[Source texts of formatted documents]
──────────────────────────────

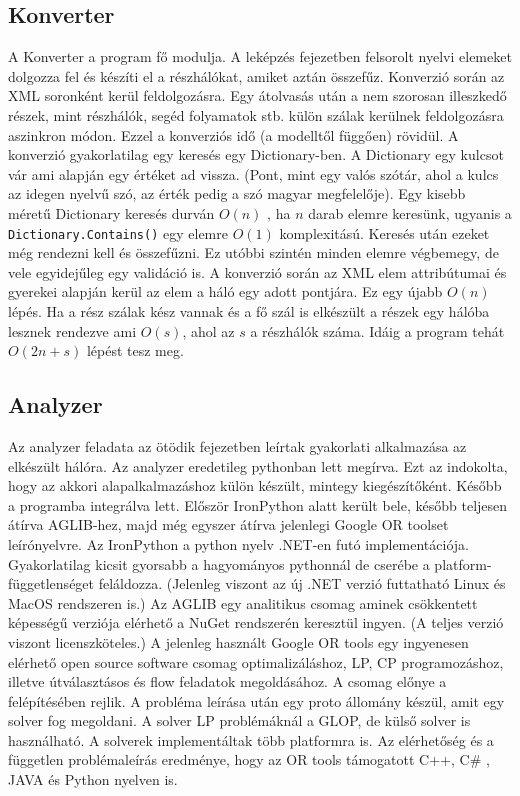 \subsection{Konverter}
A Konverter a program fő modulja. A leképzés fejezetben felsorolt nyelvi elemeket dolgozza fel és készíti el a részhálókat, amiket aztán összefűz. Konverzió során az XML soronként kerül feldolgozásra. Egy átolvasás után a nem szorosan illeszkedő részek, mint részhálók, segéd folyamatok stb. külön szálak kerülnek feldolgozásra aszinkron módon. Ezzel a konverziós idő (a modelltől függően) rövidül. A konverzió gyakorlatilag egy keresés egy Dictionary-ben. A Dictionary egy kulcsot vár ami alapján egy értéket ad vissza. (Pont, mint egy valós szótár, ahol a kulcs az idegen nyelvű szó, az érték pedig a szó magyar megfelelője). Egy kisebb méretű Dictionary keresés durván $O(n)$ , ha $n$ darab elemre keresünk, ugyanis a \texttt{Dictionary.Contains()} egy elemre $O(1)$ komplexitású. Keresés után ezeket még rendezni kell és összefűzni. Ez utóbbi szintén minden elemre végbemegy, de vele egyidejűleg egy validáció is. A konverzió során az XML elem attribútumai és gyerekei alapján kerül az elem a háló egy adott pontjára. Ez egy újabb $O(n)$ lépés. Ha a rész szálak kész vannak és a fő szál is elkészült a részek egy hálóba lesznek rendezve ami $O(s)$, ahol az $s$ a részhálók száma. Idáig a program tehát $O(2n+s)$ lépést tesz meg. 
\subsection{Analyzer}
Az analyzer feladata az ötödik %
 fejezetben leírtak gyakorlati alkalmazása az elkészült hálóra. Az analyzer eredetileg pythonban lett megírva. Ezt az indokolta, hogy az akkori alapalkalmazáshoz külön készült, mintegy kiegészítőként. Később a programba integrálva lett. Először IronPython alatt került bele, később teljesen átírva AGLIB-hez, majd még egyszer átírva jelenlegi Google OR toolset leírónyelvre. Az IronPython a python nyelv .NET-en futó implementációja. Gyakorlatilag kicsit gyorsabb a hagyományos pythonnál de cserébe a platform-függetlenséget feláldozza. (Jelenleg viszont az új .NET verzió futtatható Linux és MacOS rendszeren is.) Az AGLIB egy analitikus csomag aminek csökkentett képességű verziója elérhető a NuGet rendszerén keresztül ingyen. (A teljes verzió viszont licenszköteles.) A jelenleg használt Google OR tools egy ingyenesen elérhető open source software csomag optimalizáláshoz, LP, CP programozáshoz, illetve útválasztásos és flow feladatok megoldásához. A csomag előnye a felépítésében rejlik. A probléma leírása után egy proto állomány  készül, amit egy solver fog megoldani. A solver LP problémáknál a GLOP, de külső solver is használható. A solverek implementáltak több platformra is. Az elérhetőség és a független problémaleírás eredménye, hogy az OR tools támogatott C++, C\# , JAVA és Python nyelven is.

──────────────────────────────

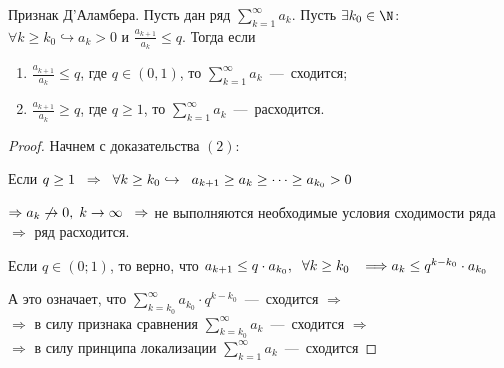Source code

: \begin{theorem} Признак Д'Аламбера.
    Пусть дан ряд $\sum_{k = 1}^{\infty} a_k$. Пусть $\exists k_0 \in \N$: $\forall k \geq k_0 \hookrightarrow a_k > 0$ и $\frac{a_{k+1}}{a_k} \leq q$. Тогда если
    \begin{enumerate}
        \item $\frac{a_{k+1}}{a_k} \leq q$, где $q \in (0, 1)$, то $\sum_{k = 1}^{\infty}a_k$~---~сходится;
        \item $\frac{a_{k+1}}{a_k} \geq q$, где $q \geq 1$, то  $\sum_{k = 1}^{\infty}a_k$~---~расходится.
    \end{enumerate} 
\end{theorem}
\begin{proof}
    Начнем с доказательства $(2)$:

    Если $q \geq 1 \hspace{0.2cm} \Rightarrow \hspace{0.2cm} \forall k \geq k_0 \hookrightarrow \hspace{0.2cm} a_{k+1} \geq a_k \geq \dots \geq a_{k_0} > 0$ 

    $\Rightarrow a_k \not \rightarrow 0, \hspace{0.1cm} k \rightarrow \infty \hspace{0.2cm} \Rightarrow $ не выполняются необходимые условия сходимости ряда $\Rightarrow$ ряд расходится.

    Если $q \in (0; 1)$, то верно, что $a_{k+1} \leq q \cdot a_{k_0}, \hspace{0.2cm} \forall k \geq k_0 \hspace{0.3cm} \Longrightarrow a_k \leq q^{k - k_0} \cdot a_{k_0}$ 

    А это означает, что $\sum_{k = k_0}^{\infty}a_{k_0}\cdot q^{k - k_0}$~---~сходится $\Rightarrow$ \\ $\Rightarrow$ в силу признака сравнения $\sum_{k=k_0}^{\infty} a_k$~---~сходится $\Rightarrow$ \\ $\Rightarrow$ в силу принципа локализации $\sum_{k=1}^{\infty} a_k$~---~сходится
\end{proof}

──────────────────────────────

Action item: Scan the records above for the lines holding "Начнем с доказательства" and "ряда $\Rightarrow$ ряд расходится.". Transcribe those two and every line between them word for word, and no others.

Solution to this task:
    Начнем с доказательства $(2)$:

    Если $q \geq 1 \hspace{0.2cm} \Rightarrow \hspace{0.2cm} \forall k \geq k_0 \hookrightarrow \hspace{0.2cm} a_{k+1} \geq a_k \geq \dots \geq a_{k_0} > 0$ 

    $\Rightarrow a_k \not \rightarrow 0, \hspace{0.1cm} k \rightarrow \infty \hspace{0.2cm} \Rightarrow $ не выполняются необходимые условия сходимости ряда $\Rightarrow$ ряд расходится.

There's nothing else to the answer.